The LightSail has finally deployed its solar sails after encountering glitches that if unsolved, could have scrapped the mission. LightSail was launched into space almost forty years after science fiction genius, Carl Sagan, first thought of the idea of a spacecraft that could sail by solar rays. The project is headed by the Planetary Society, which touts Bill Nye (the Science Guy) as its CEO. After encountering a software glitch that left the LightSail unresponsive and unable to send data back to earth, the ground team went into overdrive trying to solve the problem.
It turns out that the glitch was traced back to the LightSail’s solar-powered batteries. There was a unique “ping-pong” effect created by levels of sunlight that were too low in the earth’s shadow and too high in direct sunlight, creating battery instability which tripped them into “safe mode”.
Once the batteries’ level was proven to be stable and charging, the ground control team attempted to execute a command sequence to unfurl the sails, but it failed. After another try, the motor which deploys the sails got up and running.

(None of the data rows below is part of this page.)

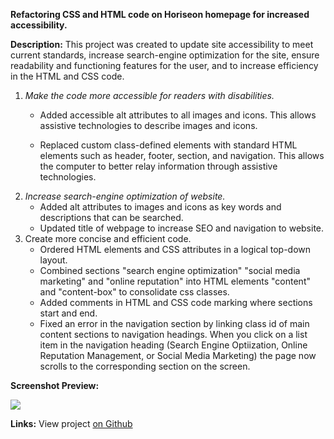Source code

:<b>Refactoring CSS and HTML code on Horiseon homepage for increased accessibility.</b>

<b>Description:</b>
This project was created to update site accessibility to meet current standards, increase search-engine optimization for the site, ensure readability and functioning features for the user, and to increase efficiency in the HTML and CSS code. 

1. <i>Make the code more accessible for readers with disabilities.</i> 
    * Added accessible alt attributes to all images and icons. This allows assistive technologies to describe images and icons.

    * Replaced custom class-defined elements with standard HTML elements such as header, footer, section, and navigation. This allows the computer to better relay information through assistive technologies.
2. <i>Increase search-engine optimization of website.</i>
    * Added alt attributes to images and icons as key words and descriptions that can be searched.
    * Updated title of webpage to increase SEO and navigation to website. 
3. Create more concise and efficient code.
    * Ordered HTML elements and CSS attributes in a logical top-down layout.
    * Combined sections "search engine optimization" "social media marketing" and "online reputation" into HTML elements "content" and "content-box" to consolidate css classes.
    * Added comments in HTML and CSS code marking where sections start and end. 
    * Fixed an error in the navigation section by linking class id of main content sections to navigation headings. When you click on a list item in the navigation heading (Search Engine Optiization, Online Reputation Management, or Social Media Marketing) the page now scrolls to the corresponding section on the screen.  

<b>Screenshot Preview:</b>
<p>
<img src="./assets/images/Screenshot_full_page.png"/>
</p>

<b>Links:</b>
View project <a href="https://magfinn.github.io/Refactor-for-Horiseon-Home-Page/"> on Github</a>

Now that the LightSail is soaring, you may be able to spot it yourself next time it does a flyby. To see when the LightSail will be overhead, check out the Planetary Society’s Mission Control, which can tell you the best time for viewing based on your current location.
According to the Planetary Society, “Look for flyovers that occur around dawn and dusk. The best time to see any spacecraft—including LightSail—is when you are standing in Earth’s shadow but the spacecraft is still illuminated by sunlight.”